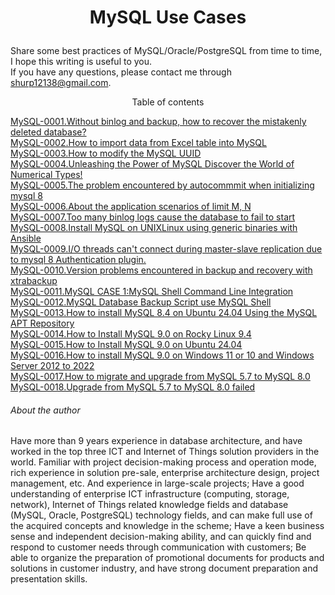 # <p align="center">MySQL Use Cases</p>
Share some best practices of MySQL/Oracle/PostgreSQL from time to time, I hope this writing is useful to you.<br>
If you have any questions, please contact me through shurp12138@gmail.com.

<p align="center">Table of contents</p>

[MySQL-0001.Without binlog and backup, how to recover the mistakenly deleted database?](https://github.com/Jerry-Freelancer/MySQL_Cases/blob/main/0001.Without%20binlog%20and%20backup%2C%20how%20to%20recover%20the%20mistakenly%20deleted%20database.md)<br>
[MySQL-0002.How to import data from Excel table into MySQL](https://github.com/Jerry-Freelancer/MySQL_Cases/blob/main/0002.How%20to%20import%20data%20from%20Excel%20table%20into%20MySQL.md)<br>
[MySQL-0003.How to modify the MySQL UUID](https://github.com/Jerry-Freelancer/MySQL_Cases/blob/main/0003.How%20to%20modify%20the%20MySQL%20UUID.md)<br>
[MySQL-0004.Unleashing the Power of MySQL Discover the World of Numerical Types!](https://github.com/Jerry-Freelancer/MySQL_Cases/blob/main/0004.Unleashing%20the%20Power%20of%20MySQL%20Discover%20the%20World%20of%20Numerical%20Types!.md)<br>
[MySQL-0005.The problem encountered by autocommmit when initializing mysql 8](https://github.com/Jerry-Freelancer/MySQL_Cases/blob/main/0005.The%20problem%20encountered%20by%20autocommmit%20when%20initializing%20mysql%208.md)<br>
[MySQL-0006.About the application scenarios of limit M, N](https://github.com/Jerry-Freelancer/MySQL_Cases/blob/main/0006.About%20the%20application%20scenarios%20of%20limit%20M%2C%20N.md)<br>
[MySQL-0007.Too many binlog logs cause the database to fail to start](https://github.com/Jerry-Freelancer/MySQL_Cases/blob/main/0007.Too%20many%20binlog%20logs%20cause%20the%20database%20to%20fail%20to%20start.md)<br>
[MySQL-0008.Install MySQL on UNIXLinux using generic binaries with Ansible](https://github.com/Jerry-Freelancer/MySQL_Cases/blob/main/0008.Install%20MySQL%20on%20UNIXLinux%20using%20generic%20binaries%20with%20Ansible.md)<br>
[MySQL-0009.I/O threads can't connect during master-slave replication due to mysql 8 Authentication plugin.](https://github.com/Jerry-Freelancer/MySQL_Cases/blob/main/0009.IO%20threads%20can't%20connect%20during%20master-slave%20replication%20due%20to%20mysql%208%20Authentication%20plugin.md)<br>
[MySQL-0010.Version problems encountered in backup and recovery with xtrabackup](https://github.com/Jerry-Freelancer/MySQL_Cases/blob/main/0010.Version%20problems%20encountered%20in%20backup%20and%20recovery%20with%20xtrabackup.md)<br>
[MySQL-0011.MySQL CASE 1:MySQL Shell Command Line Integration](https://github.com/Jerry-Freelancer/MySQL_Cases/blob/main/0011.MySQL%20CASE%201%20MySQL%20Shell%20Command%20Line%20Integration.md)<br>
[MySQL-0012.MySQL Database Backup Script use MySQL Shell](https://github.com/Jerry-Freelancer/MySQL_Cases/blob/main/0012.MySQL%20Database%20Backup%20Script%20use%20MySQL%20Shell%20.md)<br>
[MySQL-0013.How to install MySQL 8.4 on Ubuntu 24.04 Using the MySQL APT Repository](https://github.com/Jerry-Freelancer/MySQL_Cases/blob/main/0013.How%20to%20install%20MySQL%208.4%20%20on%20Ubuntu%2024.04%20Using%20the%20MySQL%20APT%20Repository.md)<br>
[MySQL-0014.How to Install MySQL 9.0 on Rocky Linux 9.4](https://github.com/Jerry-Freelancer/MySQL_Cases/blob/main/0014.How%20to%20Install%20MySQL%209.0%20on%20Rocky%20Linux%209.4.md)<br>
[MySQL-0015.How to Install MySQL 9.0 on Ubuntu 24.04](https://github.com/Jerry-Freelancer/MySQL_Cases/blob/main/0015.How%20to%20install%20MySQL%209.0%20%20on%20Ubuntu%2024.04.md)<br>
[MySQL-0016.How to install MySQL 9.0 on Windows 11 or 10 and Windows Server 2012 to 2022](https://github.com/Jerry-Freelancer/MySQL_Cases/blob/main/0016.How%20to%20install%20MySQL%209.0%20%20on%20Windows%2011%20or%2010%20and%20Windows%20Server%202012%20to%202022.md)<br>
[MySQL-0017.How to migrate and upgrade from MySQL 5.7 to MySQL 8.0](https://github.com/Jerry-Freelancer/MySQL_Cases/blob/main/0017.How%20to%20migrate%20and%20upgrade%20from%20MySQL%205.7%20to%20MySQL%208.0.md)<br>
[MySQL-0018.Upgrade from MySQL 5.7 to MySQL 8.0 failed](https://github.com/Jerry-Freelancer/MySQL_Cases/blob/main/0017.How%20to%20migrate%20and%20upgrade%20from%20MySQL%205.7%20to%20MySQL%208.0.md)<br>








###### About the author
Have more than 9 years experience in database architecture, and have worked in the top three ICT and Internet of Things solution providers in the world. Familiar with project decision-making process and operation mode, rich experience in solution pre-sale, enterprise architecture design, project management, etc. And experience in large-scale projects; Have a good understanding of enterprise ICT infrastructure (computing, storage, network), Internet of Things related knowledge fields and database (MySQL, Oracle, PostgreSQL) technology fields, and can make full use of the acquired concepts and knowledge in the scheme; Have a keen business sense and independent decision-making ability, and can quickly find and respond to customer needs through communication with customers; Be able to organize the preparation of promotional documents for products and solutions in customer industry, and have strong document preparation and presentation skills.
====
WHAT TO WORK ON:
Copy out the listing above in full and keep the pictures out.

ANSWER:
 # <p align="center">MySQL Use Cases</p>
Share some best practices of MySQL/Oracle/PostgreSQL from time to time, I hope this writing is useful to you.<br>
If you have any questions, please contact me through shurp12138@gmail.com.

<p align="center">Table of contents</p>

[MySQL-0001.Without binlog and backup, how to recover the mistakenly deleted database?](https://github.com/Jerry-Freelancer/MySQL_Cases/blob/main/0001.Without%20binlog%20and%20backup%2C%20how%20to%20recover%20the%20mistakenly%20deleted%20database.md)<br>
[MySQL-0002.How to import data from Excel table into MySQL](https://github.com/Jerry-Freelancer/MySQL_Cases/blob/main/0002.How%20to%20import%20data%20from%20Excel%20table%20into%20MySQL.md)<br>
[MySQL-0003.How to modify the MySQL UUID](https://github.com/Jerry-Freelancer/MySQL_Cases/blob/main/0003.How%20to%20modify%20the%20MySQL%20UUID.md)<br>
[MySQL-0004.Unleashing the Power of MySQL Discover the World of Numerical Types!](https://github.com/Jerry-Freelancer/MySQL_Cases/blob/main/0004.Unleashing%20the%20Power%20of%20MySQL%20Discover%20the%20World%20of%20Numerical%20Types!.md)<br>
[MySQL-0005.The problem encountered by autocommmit when initializing mysql 8](https://github.com/Jerry-Freelancer/MySQL_Cases/blob/main/0005.The%20problem%20encountered%20by%20autocommmit%20when%20initializing%20mysql%208.md)<br>
[MySQL-0006.About the application scenarios of limit M, N](https://github.com/Jerry-Freelancer/MySQL_Cases/blob/main/0006.About%20the%20application%20scenarios%20of%20limit%20M%2C%20N.md)<br>
[MySQL-0007.Too many binlog logs cause the database to fail to start](https://github.com/Jerry-Freelancer/MySQL_Cases/blob/main/0007.Too%20many%20binlog%20logs%20cause%20the%20database%20to%20fail%20to%20start.md)<br>
[MySQL-0008.Install MySQL on UNIXLinux using generic binaries with Ansible](https://github.com/Jerry-Freelancer/MySQL_Cases/blob/main/0008.Install%20MySQL%20on%20UNIXLinux%20using%20generic%20binaries%20with%20Ansible.md)<br>
[MySQL-0009.I/O threads can't connect during master-slave replication due to mysql 8 Authentication plugin.](https://github.com/Jerry-Freelancer/MySQL_Cases/blob/main/0009.IO%20threads%20can't%20connect%20during%20master-slave%20replication%20due%20to%20mysql%208%20Authentication%20plugin.md)<br>
[MySQL-0010.Version problems encountered in backup and recovery with xtrabackup](https://github.com/Jerry-Freelancer/MySQL_Cases/blob/main/0010.Version%20problems%20encountered%20in%20backup%20and%20recovery%20with%20xtrabackup.md)<br>
[MySQL-0011.MySQL CASE 1:MySQL Shell Command Line Integration](https://github.com/Jerry-Freelancer/MySQL_Cases/blob/main/0011.MySQL%20CASE%201%20MySQL%20Shell%20Command%20Line%20Integration.md)<br>
[MySQL-0012.MySQL Database Backup Script use MySQL Shell](https://github.com/Jerry-Freelancer/MySQL_Cases/blob/main/0012.MySQL%20Database%20Backup%20Script%20use%20MySQL%20Shell%20.md)<br>
[MySQL-0013.How to install MySQL 8.4 on Ubuntu 24.04 Using the MySQL APT Repository](https://github.com/Jerry-Freelancer/MySQL_Cases/blob/main/0013.How%20to%20install%20MySQL%208.4%20%20on%20Ubuntu%2024.04%20Using%20the%20MySQL%20APT%20Repository.md)<br>
[MySQL-0014.How to Install MySQL 9.0 on Rocky Linux 9.4](https://github.com/Jerry-Freelancer/MySQL_Cases/blob/main/0014.How%20to%20Install%20MySQL%209.0%20on%20Rocky%20Linux%209.4.md)<br>
[MySQL-0015.How to Install MySQL 9.0 on Ubuntu 24.04](https://github.com/Jerry-Freelancer/MySQL_Cases/blob/main/0015.How%20to%20install%20MySQL%209.0%20%20on%20Ubuntu%2024.04.md)<br>
[MySQL-0016.How to install MySQL 9.0 on Windows 11 or 10 and Windows Server 2012 to 2022](https://github.com/Jerry-Freelancer/MySQL_Cases/blob/main/0016.How%20to%20install%20MySQL%209.0%20%20on%20Windows%2011%20or%2010%20and%20Windows%20Server%202012%20to%202022.md)<br>
[MySQL-0017.How to migrate and upgrade from MySQL 5.7 to MySQL 8.0](https://github.com/Jerry-Freelancer/MySQL_Cases/blob/main/0017.How%20to%20migrate%20and%20upgrade%20from%20MySQL%205.7%20to%20MySQL%208.0.md)<br>
[MySQL-0018.Upgrade from MySQL 5.7 to MySQL 8.0 failed](https://github.com/Jerry-Freelancer/MySQL_Cases/blob/main/0017.How%20to%20migrate%20and%20upgrade%20from%20MySQL%205.7%20to%20MySQL%208.0.md)<br>








###### About the author
Have more than 9 years experience in database architecture, and have worked in the top three ICT and Internet of Things solution providers in the world. Familiar with project decision-making process and operation mode, rich experience in solution pre-sale, enterprise architecture design, project management, etc. And experience in large-scale projects; Have a good understanding of enterprise ICT infrastructure (computing, storage, network), Internet of Things related knowledge fields and database (MySQL, Oracle, PostgreSQL) technology fields, and can make full use of the acquired concepts and knowledge in the scheme; Have a keen business sense and independent decision-making ability, and can quickly find and respond to customer needs through communication with customers; Be able to organize the preparation of promotional documents for products and solutions in customer industry, and have strong document preparation and presentation skills.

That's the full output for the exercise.